Leoš Kalvoda (born 26 March 1958) is a Czech football manager and former player. He is currently the manager of MFK Frýdek-Místek in the Czech First League.

As a player, he played in the Czechoslovak First League for Sigma Olomouc. As a manager, he has had a number of clubs, including spells in the Gambrinus liga with Sigma Olomouc and Hradec Králové. Arguably his greatest achievement to date is winning the Slovak Super Liga in 2002 with Slovak side Žilina.

Playing career
As a player, Kalvoda could play as either a defender or midfielder. During the 1980s he played for Sigma Olomouc in the Czechoslovak First League, scoring 17 goals in 180 league matches.

Management career

First League and European football
Kalvoda took over as manager of Sigma Olomouc towards the end of the 1999–2000 Gambrinus liga season. In his first full season with the club, Sigma finished third in the league and qualified for the following season's UEFA Cup. However the club lost in the first round against Spanish side Celta de Vigo. Following an indifferent start to the 2001–02 Gambrinus liga league campaign, with the club 13th after 11 games, Kalvoda resigned as manager in October 2001.

Kalvoda joined Slovak side Žilina as manager in January 2002, leading the club to their first-ever league title in the 2001–02 Slovak Superliga. The club subsequently played in the UEFA Champions League but lost to Swiss club FC Basel in the second qualifying round, resulting in Kalvoda's dismissal.

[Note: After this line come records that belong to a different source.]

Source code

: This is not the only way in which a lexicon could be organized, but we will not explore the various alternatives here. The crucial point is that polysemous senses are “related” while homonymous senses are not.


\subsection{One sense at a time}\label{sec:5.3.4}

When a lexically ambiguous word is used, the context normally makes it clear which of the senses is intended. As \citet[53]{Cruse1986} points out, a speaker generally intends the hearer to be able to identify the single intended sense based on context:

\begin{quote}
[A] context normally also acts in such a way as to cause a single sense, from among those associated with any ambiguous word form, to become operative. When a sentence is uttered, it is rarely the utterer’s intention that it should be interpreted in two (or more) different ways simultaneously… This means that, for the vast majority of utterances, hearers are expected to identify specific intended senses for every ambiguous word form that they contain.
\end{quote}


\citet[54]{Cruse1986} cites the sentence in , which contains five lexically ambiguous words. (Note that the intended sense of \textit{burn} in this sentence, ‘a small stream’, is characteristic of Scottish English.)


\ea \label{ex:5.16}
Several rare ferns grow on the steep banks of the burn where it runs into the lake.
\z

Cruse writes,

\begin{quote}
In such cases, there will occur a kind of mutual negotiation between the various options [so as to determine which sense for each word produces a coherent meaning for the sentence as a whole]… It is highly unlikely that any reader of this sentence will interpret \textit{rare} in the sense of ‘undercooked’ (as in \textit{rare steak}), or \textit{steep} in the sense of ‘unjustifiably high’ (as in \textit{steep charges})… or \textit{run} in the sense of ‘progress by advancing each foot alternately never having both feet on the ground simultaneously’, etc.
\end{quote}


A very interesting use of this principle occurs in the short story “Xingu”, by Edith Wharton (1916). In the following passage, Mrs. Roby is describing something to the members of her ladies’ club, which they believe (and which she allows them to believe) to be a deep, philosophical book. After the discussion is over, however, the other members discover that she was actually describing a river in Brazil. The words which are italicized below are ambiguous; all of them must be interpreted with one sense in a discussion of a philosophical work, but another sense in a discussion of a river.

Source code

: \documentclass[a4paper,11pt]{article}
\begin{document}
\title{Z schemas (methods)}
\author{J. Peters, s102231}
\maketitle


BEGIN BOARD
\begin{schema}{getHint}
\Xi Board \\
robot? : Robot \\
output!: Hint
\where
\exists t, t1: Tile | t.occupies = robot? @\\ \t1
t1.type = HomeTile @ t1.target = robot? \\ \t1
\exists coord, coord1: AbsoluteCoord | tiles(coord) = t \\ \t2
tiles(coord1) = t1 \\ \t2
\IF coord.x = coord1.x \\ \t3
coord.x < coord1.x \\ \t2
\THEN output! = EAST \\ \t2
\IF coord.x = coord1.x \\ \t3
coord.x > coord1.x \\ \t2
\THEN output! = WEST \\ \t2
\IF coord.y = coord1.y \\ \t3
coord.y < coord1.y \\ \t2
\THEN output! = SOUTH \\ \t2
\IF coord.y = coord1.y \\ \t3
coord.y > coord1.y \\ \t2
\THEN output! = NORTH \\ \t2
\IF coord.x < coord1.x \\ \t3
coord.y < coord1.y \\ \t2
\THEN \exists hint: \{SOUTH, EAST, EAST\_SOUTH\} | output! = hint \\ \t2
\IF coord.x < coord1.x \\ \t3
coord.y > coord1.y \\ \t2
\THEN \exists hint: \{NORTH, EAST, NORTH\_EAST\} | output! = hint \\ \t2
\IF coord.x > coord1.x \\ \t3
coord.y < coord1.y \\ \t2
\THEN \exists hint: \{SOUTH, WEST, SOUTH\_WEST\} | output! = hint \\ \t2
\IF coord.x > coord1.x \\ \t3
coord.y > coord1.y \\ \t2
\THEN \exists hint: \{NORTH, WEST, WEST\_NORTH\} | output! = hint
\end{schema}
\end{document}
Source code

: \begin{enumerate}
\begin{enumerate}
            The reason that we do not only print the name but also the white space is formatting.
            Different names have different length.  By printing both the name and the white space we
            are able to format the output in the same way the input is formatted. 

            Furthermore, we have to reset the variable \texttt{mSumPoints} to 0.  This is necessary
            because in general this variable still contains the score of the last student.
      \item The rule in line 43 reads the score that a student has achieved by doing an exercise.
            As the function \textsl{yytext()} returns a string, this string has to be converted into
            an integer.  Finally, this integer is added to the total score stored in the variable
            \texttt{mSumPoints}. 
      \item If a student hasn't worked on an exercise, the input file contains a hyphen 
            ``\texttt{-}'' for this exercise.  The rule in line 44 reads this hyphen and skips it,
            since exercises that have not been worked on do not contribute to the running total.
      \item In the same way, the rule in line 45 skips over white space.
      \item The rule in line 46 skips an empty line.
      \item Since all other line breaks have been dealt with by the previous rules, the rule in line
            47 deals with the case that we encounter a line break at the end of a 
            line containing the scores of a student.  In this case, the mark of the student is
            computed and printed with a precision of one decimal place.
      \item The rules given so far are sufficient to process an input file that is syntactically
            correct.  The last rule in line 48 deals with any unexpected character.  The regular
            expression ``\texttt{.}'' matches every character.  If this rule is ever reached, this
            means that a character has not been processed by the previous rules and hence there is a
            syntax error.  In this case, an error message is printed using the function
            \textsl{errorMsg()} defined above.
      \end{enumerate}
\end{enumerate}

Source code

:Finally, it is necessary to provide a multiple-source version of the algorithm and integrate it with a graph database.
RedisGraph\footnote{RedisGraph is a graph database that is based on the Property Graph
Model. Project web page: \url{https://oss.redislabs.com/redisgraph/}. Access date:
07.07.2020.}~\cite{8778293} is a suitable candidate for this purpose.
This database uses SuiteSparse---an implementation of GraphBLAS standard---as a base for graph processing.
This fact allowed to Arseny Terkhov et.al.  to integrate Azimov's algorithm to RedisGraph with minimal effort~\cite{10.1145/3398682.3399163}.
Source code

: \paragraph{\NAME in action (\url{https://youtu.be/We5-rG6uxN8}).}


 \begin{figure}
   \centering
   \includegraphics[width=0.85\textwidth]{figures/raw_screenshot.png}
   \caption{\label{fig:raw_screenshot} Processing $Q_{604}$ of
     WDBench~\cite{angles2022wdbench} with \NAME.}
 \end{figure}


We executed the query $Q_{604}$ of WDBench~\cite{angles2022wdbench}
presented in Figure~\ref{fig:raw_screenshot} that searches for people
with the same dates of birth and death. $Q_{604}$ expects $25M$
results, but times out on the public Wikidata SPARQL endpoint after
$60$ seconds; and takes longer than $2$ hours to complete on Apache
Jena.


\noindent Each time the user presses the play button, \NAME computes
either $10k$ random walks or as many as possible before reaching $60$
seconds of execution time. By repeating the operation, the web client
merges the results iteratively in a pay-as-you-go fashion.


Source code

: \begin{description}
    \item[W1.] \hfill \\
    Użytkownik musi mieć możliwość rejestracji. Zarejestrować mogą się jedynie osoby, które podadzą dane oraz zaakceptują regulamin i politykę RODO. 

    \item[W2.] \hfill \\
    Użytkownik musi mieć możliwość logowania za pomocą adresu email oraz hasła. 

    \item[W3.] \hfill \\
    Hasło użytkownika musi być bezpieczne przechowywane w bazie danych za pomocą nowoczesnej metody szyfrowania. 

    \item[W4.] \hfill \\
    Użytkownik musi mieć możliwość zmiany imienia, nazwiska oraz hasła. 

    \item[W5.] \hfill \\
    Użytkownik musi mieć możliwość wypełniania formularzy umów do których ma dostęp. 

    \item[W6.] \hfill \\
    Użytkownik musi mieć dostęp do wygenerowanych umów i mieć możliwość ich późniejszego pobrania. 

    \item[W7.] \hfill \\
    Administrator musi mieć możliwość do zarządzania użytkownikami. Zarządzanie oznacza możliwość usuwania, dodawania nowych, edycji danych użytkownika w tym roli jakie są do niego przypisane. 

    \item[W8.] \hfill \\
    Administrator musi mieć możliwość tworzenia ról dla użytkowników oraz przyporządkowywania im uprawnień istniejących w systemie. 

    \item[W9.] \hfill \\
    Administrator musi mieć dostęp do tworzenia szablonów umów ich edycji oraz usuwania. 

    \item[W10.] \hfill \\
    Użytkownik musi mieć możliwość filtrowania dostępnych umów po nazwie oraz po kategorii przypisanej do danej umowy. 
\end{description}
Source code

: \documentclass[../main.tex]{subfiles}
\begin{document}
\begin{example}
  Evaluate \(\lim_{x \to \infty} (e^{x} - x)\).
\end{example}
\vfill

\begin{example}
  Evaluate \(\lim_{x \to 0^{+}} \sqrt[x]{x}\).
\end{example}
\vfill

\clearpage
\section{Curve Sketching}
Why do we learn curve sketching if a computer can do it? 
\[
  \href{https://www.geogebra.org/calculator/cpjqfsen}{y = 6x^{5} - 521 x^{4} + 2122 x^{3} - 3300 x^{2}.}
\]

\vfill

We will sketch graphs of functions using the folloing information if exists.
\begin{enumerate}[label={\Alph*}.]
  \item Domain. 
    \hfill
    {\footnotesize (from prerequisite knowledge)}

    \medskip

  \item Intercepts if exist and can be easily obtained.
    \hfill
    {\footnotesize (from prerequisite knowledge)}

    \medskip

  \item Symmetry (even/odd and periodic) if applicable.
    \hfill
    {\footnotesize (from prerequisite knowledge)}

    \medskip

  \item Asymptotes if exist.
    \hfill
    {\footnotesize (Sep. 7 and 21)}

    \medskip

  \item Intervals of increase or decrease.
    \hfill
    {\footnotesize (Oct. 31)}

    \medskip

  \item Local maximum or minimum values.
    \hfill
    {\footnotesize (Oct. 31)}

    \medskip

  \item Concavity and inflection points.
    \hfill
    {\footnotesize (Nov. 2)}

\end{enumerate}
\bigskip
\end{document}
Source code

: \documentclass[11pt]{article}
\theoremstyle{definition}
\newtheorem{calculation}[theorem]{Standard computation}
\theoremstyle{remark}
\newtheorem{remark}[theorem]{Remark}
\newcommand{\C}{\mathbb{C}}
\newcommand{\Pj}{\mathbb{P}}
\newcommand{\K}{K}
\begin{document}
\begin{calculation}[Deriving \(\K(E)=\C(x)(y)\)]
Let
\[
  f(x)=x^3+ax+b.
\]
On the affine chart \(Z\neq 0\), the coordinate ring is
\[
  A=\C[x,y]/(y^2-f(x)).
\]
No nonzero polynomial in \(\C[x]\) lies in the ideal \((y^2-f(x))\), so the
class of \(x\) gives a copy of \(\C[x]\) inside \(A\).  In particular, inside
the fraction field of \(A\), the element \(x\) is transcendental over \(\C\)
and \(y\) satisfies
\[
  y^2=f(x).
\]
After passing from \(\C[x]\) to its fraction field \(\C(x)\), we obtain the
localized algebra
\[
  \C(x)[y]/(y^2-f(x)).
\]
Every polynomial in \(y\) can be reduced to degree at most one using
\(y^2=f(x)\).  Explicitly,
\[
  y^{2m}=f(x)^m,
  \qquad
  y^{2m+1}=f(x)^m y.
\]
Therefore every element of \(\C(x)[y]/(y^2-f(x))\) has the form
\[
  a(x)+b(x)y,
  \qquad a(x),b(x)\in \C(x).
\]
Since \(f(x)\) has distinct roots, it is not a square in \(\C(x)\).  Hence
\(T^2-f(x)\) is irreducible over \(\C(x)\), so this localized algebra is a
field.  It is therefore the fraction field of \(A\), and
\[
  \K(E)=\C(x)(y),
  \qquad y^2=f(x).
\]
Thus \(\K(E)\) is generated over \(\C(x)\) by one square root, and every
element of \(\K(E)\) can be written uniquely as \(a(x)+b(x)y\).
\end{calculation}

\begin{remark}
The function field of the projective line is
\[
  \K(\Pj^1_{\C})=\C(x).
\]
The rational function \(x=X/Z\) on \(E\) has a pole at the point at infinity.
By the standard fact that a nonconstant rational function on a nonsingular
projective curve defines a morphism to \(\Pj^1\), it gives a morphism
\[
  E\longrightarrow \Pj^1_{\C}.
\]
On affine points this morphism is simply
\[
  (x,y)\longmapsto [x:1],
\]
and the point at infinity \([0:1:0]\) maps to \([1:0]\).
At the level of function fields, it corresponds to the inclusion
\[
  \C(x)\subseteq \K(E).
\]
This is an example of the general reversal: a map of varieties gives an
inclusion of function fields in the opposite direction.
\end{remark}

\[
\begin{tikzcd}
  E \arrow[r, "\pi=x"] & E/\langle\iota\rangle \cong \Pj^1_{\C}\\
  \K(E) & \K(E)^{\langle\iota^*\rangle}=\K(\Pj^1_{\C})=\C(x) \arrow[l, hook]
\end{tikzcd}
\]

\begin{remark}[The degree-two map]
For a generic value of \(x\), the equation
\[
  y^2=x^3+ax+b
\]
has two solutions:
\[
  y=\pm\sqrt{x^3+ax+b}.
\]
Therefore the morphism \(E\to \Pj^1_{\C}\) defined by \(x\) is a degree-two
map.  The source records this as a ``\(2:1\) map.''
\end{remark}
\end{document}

He went on to Hradec Králové in December 2002, a club who were lying in penultimate place in the Gambrinus liga. He arrived as the club's new manager, replacing Petr Uličný and signed a deal lasting until June 2004. Hradec were relegated in May 2003 at the end of the league season.

Second League and lower
Although Kalvoda stayed at Hradec Králové in spite of their relegation to the second division, he was with the club for just a short time longer; with just three wins in the first six games, Kalvoda was removed from his position in September 2003.

Kalvoda took charge of HFK Olomouc in March 2004, initially alongside Vítězslav Kolda. He stayed on as the club's manager until 2007, when he was appointed manager of Czech 2. Liga side Slovácko during the winter break of the 2007–08 season. His tenure at Slovácko lasted just five months before he was replaced in May 2008, before the season had finished.

July 2008 saw Kalvoda appointed to the vacant manager's position at MFK Karviná.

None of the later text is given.